12. An apparatus according to claim 11, wherein each linear
operator of the plurality of linear operators is a matrix, each
respective first orthogonal operator is an orthogonal matrix, each
respective weighting operator is a sparse matrix, and the second
orthogonal operator, common to the plurality of linear operators,
is a matrix with the corresponding number of rows being larger than
the number of columns of each linear operator of the plurality of
linear operators.
13. An apparatus according to claim 12, wherein the sparse matrix
includes one non-zero entry per row.
14. An apparatus according to claim 11, wherein the at least one
processor and the at least one memory, with the computer code
instructions, are configured to cause the apparatus to further
select the first dimension of the common linear operator.
15. An apparatus according to claim 11, wherein the statistical
model components are components of a Gaussian mixture model
(GMM).
16. An apparatus according to claim 11, wherein in determining a
representation for each linear operator of the plurality of linear
operators, the at least one processor and the at least one memory,
with the computer code instructions, are configured to cause the
apparatus to calculate iteratively the representation, the
calculated representation approximating the respective linear
operator.
17. An apparatus according to claim 11, wherein in computing
statistical voice characteristics of the particular speaker, the at
least one processor and the at least one memory, with the computer
code instructions, are configured to cause the apparatus to solve
iteratively for a vector representing the statistical voice
characteristics of the particular speaker.
18. A computer-implemented method according to claim 11, wherein
the variability of statistical voice features includes
inter-speaker variability and intra-speaker variability.
19. An apparatus according to claim 11, wherein in employing the
statistical voice characteristics of the particular speaker to
determine whether an input speech signal corresponds to the
particular speaker, the at least one processor and the at least one
memory, with the computer code instructions, are configured to
cause the apparatus to further perform at least the following:
extract statistical voice features from the input speech signal;
and classify the statistical features extracted using statistical
model components specific to the particular speaker, the
statistical model components specific to the particular speaker
being computed using the plurality of statistical model components,
each of the plurality of linear operators, and statistical voice
characteristics of the particular speaker computed.
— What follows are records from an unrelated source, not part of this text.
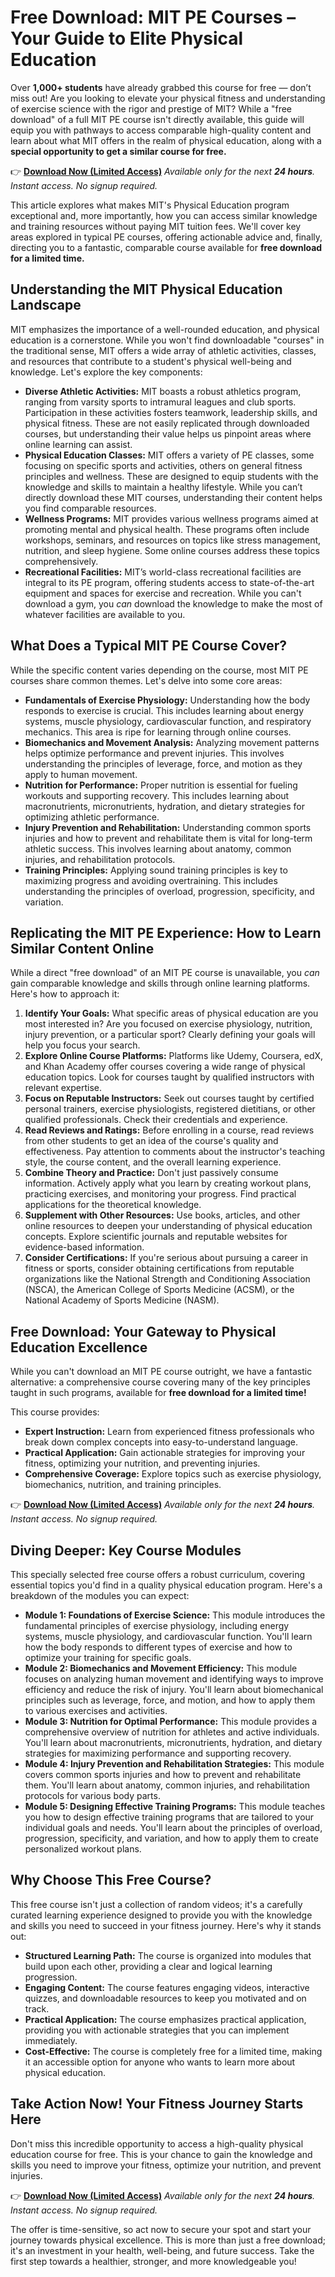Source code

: # Free Download: MIT PE Courses – Your Guide to Elite Physical Education

Over **1,000+ students** have already grabbed this course for free — don’t miss out!
Are you looking to elevate your physical fitness and understanding of exercise science with the rigor and prestige of MIT? While a "free download" of a full MIT PE course isn't directly available, this guide will equip you with pathways to access comparable high-quality content and learn about what MIT offers in the realm of physical education, along with a **special opportunity to get a similar course for free.**

👉 **[Download Now (Limited Access)](https://udemywork.com/mit-pe-courses)**
_Available only for the next **24 hours**. Instant access. No signup required._

This article explores what makes MIT's Physical Education program exceptional and, more importantly, how you can access similar knowledge and training resources without paying MIT tuition fees. We'll cover key areas explored in typical PE courses, offering actionable advice and, finally, directing you to a fantastic, comparable course available for **free download for a limited time.**

## Understanding the MIT Physical Education Landscape

MIT emphasizes the importance of a well-rounded education, and physical education is a cornerstone. While you won't find downloadable "courses" in the traditional sense, MIT offers a wide array of athletic activities, classes, and resources that contribute to a student's physical well-being and knowledge. Let's explore the key components:

*   **Diverse Athletic Activities:** MIT boasts a robust athletics program, ranging from varsity sports to intramural leagues and club sports. Participation in these activities fosters teamwork, leadership skills, and physical fitness. These are not easily replicated through downloaded courses, but understanding their value helps us pinpoint areas where online learning can assist.
*   **Physical Education Classes:** MIT offers a variety of PE classes, some focusing on specific sports and activities, others on general fitness principles and wellness. These are designed to equip students with the knowledge and skills to maintain a healthy lifestyle. While you can’t directly download these MIT courses, understanding their content helps you find comparable resources.
*   **Wellness Programs:** MIT provides various wellness programs aimed at promoting mental and physical health. These programs often include workshops, seminars, and resources on topics like stress management, nutrition, and sleep hygiene. Some online courses address these topics comprehensively.
*   **Recreational Facilities:** MIT’s world-class recreational facilities are integral to its PE program, offering students access to state-of-the-art equipment and spaces for exercise and recreation. While you can't download a gym, you *can* download the knowledge to make the most of whatever facilities are available to you.

## What Does a Typical MIT PE Course Cover?

While the specific content varies depending on the course, most MIT PE courses share common themes. Let's delve into some core areas:

*   **Fundamentals of Exercise Physiology:** Understanding how the body responds to exercise is crucial. This includes learning about energy systems, muscle physiology, cardiovascular function, and respiratory mechanics. This area is ripe for learning through online courses.
*   **Biomechanics and Movement Analysis:** Analyzing movement patterns helps optimize performance and prevent injuries. This involves understanding the principles of leverage, force, and motion as they apply to human movement.
*   **Nutrition for Performance:** Proper nutrition is essential for fueling workouts and supporting recovery. This includes learning about macronutrients, micronutrients, hydration, and dietary strategies for optimizing athletic performance.
*   **Injury Prevention and Rehabilitation:** Understanding common sports injuries and how to prevent and rehabilitate them is vital for long-term athletic success. This involves learning about anatomy, common injuries, and rehabilitation protocols.
*   **Training Principles:** Applying sound training principles is key to maximizing progress and avoiding overtraining. This includes understanding the principles of overload, progression, specificity, and variation.

## Replicating the MIT PE Experience: How to Learn Similar Content Online

While a direct "free download" of an MIT PE course is unavailable, you *can* gain comparable knowledge and skills through online learning platforms. Here's how to approach it:

1.  **Identify Your Goals:** What specific areas of physical education are you most interested in? Are you focused on exercise physiology, nutrition, injury prevention, or a particular sport? Clearly defining your goals will help you focus your search.
2.  **Explore Online Course Platforms:** Platforms like Udemy, Coursera, edX, and Khan Academy offer courses covering a wide range of physical education topics. Look for courses taught by qualified instructors with relevant expertise.
3.  **Focus on Reputable Instructors:** Seek out courses taught by certified personal trainers, exercise physiologists, registered dietitians, or other qualified professionals. Check their credentials and experience.
4.  **Read Reviews and Ratings:** Before enrolling in a course, read reviews from other students to get an idea of the course's quality and effectiveness. Pay attention to comments about the instructor's teaching style, the course content, and the overall learning experience.
5.  **Combine Theory and Practice:** Don't just passively consume information. Actively apply what you learn by creating workout plans, practicing exercises, and monitoring your progress. Find practical applications for the theoretical knowledge.
6.  **Supplement with Other Resources:** Use books, articles, and other online resources to deepen your understanding of physical education concepts. Explore scientific journals and reputable websites for evidence-based information.
7.  **Consider Certifications:** If you're serious about pursuing a career in fitness or sports, consider obtaining certifications from reputable organizations like the National Strength and Conditioning Association (NSCA), the American College of Sports Medicine (ACSM), or the National Academy of Sports Medicine (NASM).

## Free Download: Your Gateway to Physical Education Excellence

While you can't download an MIT PE course outright, we have a fantastic alternative: a comprehensive course covering many of the key principles taught in such programs, available for **free download for a limited time!**

This course provides:

*   **Expert Instruction:** Learn from experienced fitness professionals who break down complex concepts into easy-to-understand language.
*   **Practical Application:** Gain actionable strategies for improving your fitness, optimizing your nutrition, and preventing injuries.
*   **Comprehensive Coverage:** Explore topics such as exercise physiology, biomechanics, nutrition, and training principles.

👉 **[Download Now (Limited Access)](https://udemywork.com/mit-pe-courses)**
_Available only for the next **24 hours**. Instant access. No signup required._

## Diving Deeper: Key Course Modules

This specially selected free course offers a robust curriculum, covering essential topics you'd find in a quality physical education program. Here's a breakdown of the modules you can expect:

*   **Module 1: Foundations of Exercise Science:** This module introduces the fundamental principles of exercise physiology, including energy systems, muscle physiology, and cardiovascular function. You'll learn how the body responds to different types of exercise and how to optimize your training for specific goals.
*   **Module 2: Biomechanics and Movement Efficiency:** This module focuses on analyzing human movement and identifying ways to improve efficiency and reduce the risk of injury. You'll learn about biomechanical principles such as leverage, force, and motion, and how to apply them to various exercises and activities.
*   **Module 3: Nutrition for Optimal Performance:** This module provides a comprehensive overview of nutrition for athletes and active individuals. You'll learn about macronutrients, micronutrients, hydration, and dietary strategies for maximizing performance and supporting recovery.
*   **Module 4: Injury Prevention and Rehabilitation Strategies:** This module covers common sports injuries and how to prevent and rehabilitate them. You'll learn about anatomy, common injuries, and rehabilitation protocols for various body parts.
*   **Module 5: Designing Effective Training Programs:** This module teaches you how to design effective training programs that are tailored to your individual goals and needs. You'll learn about the principles of overload, progression, specificity, and variation, and how to apply them to create personalized workout plans.

## Why Choose This Free Course?

This free course isn't just a collection of random videos; it's a carefully curated learning experience designed to provide you with the knowledge and skills you need to succeed in your fitness journey. Here's why it stands out:

*   **Structured Learning Path:** The course is organized into modules that build upon each other, providing a clear and logical learning progression.
*   **Engaging Content:** The course features engaging videos, interactive quizzes, and downloadable resources to keep you motivated and on track.
*   **Practical Application:** The course emphasizes practical application, providing you with actionable strategies that you can implement immediately.
*   **Cost-Effective:** The course is completely free for a limited time, making it an accessible option for anyone who wants to learn more about physical education.

## Take Action Now! Your Fitness Journey Starts Here

Don't miss this incredible opportunity to access a high-quality physical education course for free. This is your chance to gain the knowledge and skills you need to improve your fitness, optimize your nutrition, and prevent injuries.

👉 **[Download Now (Limited Access)](https://udemywork.com/mit-pe-courses)**
_Available only for the next **24 hours**. Instant access. No signup required._

The offer is time-sensitive, so act now to secure your spot and start your journey towards physical excellence. This is more than just a free download; it's an investment in your health, well-being, and future success. Take the first step towards a healthier, stronger, and more knowledgeable you!

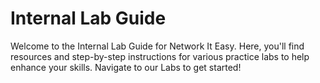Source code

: # Internal Lab Guide

Welcome to the Internal Lab Guide for Network It Easy. Here, you'll find resources and step-by-step instructions for various practice labs to help enhance your skills. Navigate to our Labs to get started!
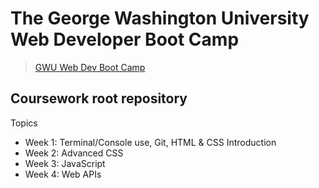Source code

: # The George Washington University Web Developer Boot Camp
> [GWU Web Dev Boot Camp](https://bootcamp.cps.gwu.edu/coding/)

## Coursework root repository
Topics
- Week 1: Terminal/Console use, Git, HTML & CSS Introduction
- Week 2: Advanced CSS
- Week 3: JavaScript
- Week 4: Web APIs
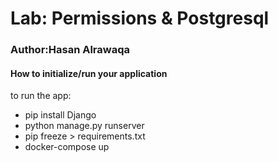 # Lab: Permissions & Postgresql

### Author:Hasan Alrawaqa

#### How to initialize/run your application

to run the app:

- pip install Django
- python manage.py runserver
- pip freeze > requirements.txt
- docker-compose up
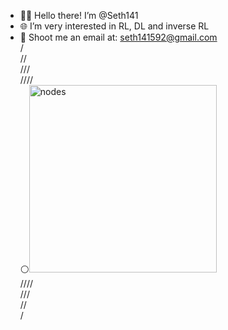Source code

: - 👋🏻 Hello there! I’m @Seth141
- 🌐 I’m very interested in RL, DL and inverse RL
- 📩 Shoot me an email at: seth141592@gmail.com\
/\
//\
///\
////\
⚪️<img src="1.gif" alt="nodes" width="300" height="300"/>\
////\
///\
//\
/



<!---
Seth141/Seth141 is a ✨ special ✨ repository because its `README.md` (this file) appears on your GitHub profile.
You can click the Preview link to take a look at your changes.
--->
20. A non-transitory computer-readable medium comprising computer
code instructions stored thereon, the computer code instructions
when executed by a processor cause an apparatus to perform at least
the following: determining a representation for each linear
operator of a plurality of linear operators, each linear operator
representing variability of statistical voice features of speakers
with respect to a statistical model component among a plurality of
statistical model components, in terms of (i) a first orthogonal
operator specific to the respective linear operator of the
plurality of linear operators, (ii) a weighting operator specific
to the respective linear operator of the plurality of linear
operators, and (iii) a second orthogonal operator common to the
plurality of linear operators and having a first dimension larger
than a second dimension of the plurality of linear operators;
computing statistical voice characteristics of a particular speaker
using at least the representations corresponding to each of the
plurality of linear operators determined; and employing the
statistical voice characteristics of the particular speaker to
determine whether an input speech signal corresponds to the
particular speaker.
Description
BACKGROUND
[0001] Advances in speech processing techniques have led to a
variety of emerging voice or speech-based applications. In
particular, significant improvements have been achieved in speaker
recognition technology. Such improvements have led to wide use of
speaker identification systems and the use of voice biometrics in
user authentication.
SUMMARY
[0002] According to at least one embodiment, a computer-implemented
method, and a corresponding apparatus of speaker identification,
comprises determining a representation for each linear operator of
a plurality of linear operators, each linear operator representing
variability of statistical voice features with respect to a
statistical model component among a plurality of statistical model
components, in terms of (i) a first orthogonal operator specific to
the respective linear operator of the plurality of linear
operators, (ii) a weighting operator specific to the respective
linear operator of the plurality of linear operators, and (iii) a
second orthogonal operator common to the plurality of linear
operators and having a first dimension larger than a second
dimension of the plurality of linear operators; computing
statistical voice characteristics of a particular speaker using at
least the representations corresponding to each of the plurality of
linear operators determined; and employing the statistical voice
characteristics of the particular speaker to determine whether an
input speech signal corresponds to the particular speaker.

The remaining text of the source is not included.